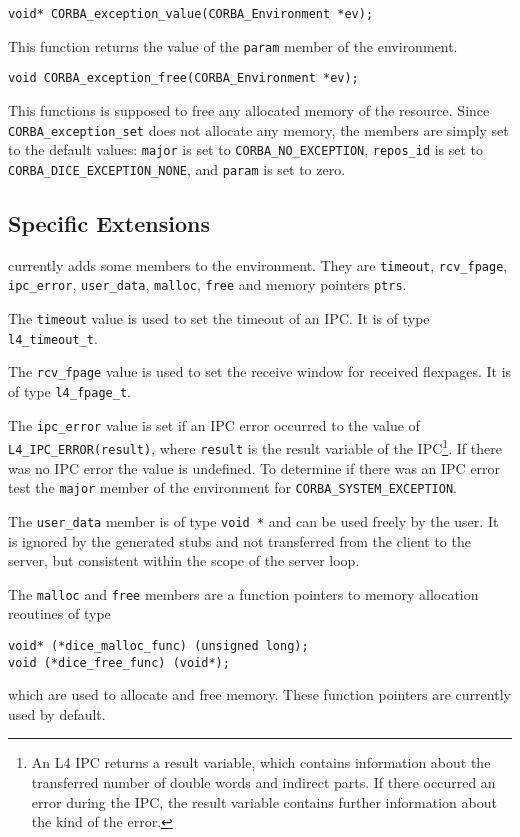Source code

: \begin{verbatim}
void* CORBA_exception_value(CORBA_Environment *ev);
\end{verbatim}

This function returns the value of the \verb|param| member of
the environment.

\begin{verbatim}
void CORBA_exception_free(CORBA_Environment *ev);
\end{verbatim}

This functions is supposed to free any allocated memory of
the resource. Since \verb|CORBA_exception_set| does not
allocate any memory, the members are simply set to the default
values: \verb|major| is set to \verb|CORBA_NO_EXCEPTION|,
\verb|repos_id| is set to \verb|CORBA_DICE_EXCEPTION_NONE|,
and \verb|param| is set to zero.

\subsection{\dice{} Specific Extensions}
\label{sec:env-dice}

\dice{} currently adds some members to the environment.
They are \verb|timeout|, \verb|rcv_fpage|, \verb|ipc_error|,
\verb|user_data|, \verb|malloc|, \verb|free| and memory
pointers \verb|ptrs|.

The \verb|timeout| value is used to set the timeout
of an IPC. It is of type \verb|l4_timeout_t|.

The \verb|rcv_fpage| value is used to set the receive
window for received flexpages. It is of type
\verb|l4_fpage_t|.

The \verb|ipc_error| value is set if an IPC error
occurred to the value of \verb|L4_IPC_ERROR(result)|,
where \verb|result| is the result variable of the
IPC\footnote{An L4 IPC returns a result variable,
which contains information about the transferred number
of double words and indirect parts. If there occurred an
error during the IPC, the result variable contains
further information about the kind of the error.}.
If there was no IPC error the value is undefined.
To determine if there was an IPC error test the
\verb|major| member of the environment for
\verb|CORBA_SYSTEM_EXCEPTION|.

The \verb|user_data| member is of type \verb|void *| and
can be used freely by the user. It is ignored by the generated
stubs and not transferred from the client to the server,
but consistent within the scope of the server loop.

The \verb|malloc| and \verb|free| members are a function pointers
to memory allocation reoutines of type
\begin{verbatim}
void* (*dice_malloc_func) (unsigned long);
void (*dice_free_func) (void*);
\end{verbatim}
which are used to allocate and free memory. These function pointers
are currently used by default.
○ ○ ○
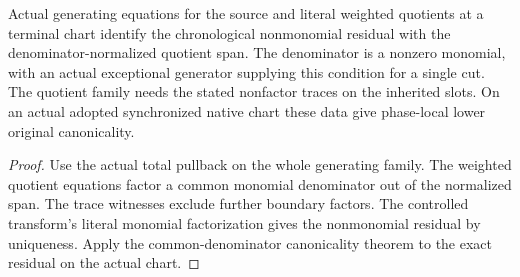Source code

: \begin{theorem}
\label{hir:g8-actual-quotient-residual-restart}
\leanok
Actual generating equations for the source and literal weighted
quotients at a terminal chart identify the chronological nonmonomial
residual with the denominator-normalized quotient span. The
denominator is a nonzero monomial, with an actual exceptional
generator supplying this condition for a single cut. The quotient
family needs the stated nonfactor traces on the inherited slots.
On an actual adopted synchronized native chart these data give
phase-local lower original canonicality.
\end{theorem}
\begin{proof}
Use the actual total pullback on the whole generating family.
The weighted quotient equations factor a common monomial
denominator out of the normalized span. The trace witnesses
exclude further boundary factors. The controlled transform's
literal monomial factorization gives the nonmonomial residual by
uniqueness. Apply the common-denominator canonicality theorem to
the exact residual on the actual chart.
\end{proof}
○ ○ ○
* [What to produce]: Using the entries above, return exactly the lines from the line with "To determine if" to the line with "are currently used by default.", counting both of those lines.

* [Written solution]:
To determine if there was an IPC error test the
\verb|major| member of the environment for
\verb|CORBA_SYSTEM_EXCEPTION|.

The \verb|user_data| member is of type \verb|void *| and
can be used freely by the user. It is ignored by the generated
stubs and not transferred from the client to the server,
but consistent within the scope of the server loop.

The \verb|malloc| and \verb|free| members are a function pointers
to memory allocation reoutines of type
\begin{verbatim}
void* (*dice_malloc_func) (unsigned long);
void (*dice_free_func) (void*);
\end{verbatim}
which are used to allocate and free memory. These function pointers
are currently used by default.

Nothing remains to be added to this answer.